*** EXTRACTED ENTRIES ***
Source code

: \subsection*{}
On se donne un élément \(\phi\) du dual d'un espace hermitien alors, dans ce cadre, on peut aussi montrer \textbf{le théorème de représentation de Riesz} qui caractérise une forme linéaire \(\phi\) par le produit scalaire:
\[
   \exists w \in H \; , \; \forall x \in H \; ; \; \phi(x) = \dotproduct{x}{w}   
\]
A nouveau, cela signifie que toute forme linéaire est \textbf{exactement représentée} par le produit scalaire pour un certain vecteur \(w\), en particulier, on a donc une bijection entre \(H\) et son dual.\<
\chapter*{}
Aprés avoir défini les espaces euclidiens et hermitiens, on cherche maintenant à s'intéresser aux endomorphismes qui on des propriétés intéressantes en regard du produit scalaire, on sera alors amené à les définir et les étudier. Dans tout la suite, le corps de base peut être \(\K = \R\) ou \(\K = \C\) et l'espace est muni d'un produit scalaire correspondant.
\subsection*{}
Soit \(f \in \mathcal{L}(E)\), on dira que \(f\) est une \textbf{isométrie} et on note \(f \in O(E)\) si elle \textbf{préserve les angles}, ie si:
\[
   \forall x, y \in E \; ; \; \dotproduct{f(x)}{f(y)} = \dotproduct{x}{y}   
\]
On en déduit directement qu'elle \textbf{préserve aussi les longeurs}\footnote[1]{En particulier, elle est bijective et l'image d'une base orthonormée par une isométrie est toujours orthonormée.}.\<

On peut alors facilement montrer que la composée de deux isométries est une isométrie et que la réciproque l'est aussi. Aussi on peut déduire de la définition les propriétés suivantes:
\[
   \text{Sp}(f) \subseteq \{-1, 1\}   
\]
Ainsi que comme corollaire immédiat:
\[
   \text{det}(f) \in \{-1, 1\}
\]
*** End of EXTRACTED ENTRIES ***
EXERCISE REQUIREMENTS: Using the records above, filter out every line that lacks the string "peut" and copy the rest.

ANSWER AREA:
On se donne un élément \(\phi\) du dual d'un espace hermitien alors, dans ce cadre, on peut aussi montrer \textbf{le théorème de représentation de Riesz} qui caractérise une forme linéaire \(\phi\) par le produit scalaire:
Aprés avoir défini les espaces euclidiens et hermitiens, on cherche maintenant à s'intéresser aux endomorphismes qui on des propriétés intéressantes en regard du produit scalaire, on sera alors amené à les définir et les étudier. Dans tout la suite, le corps de base peut être \(\K = \R\) ou \(\K = \C\) et l'espace est muni d'un produit scalaire correspondant.
On peut alors facilement montrer que la composée de deux isométries est une isométrie et que la réciproque l'est aussi. Aussi on peut déduire de la définition les propriétés suivantes:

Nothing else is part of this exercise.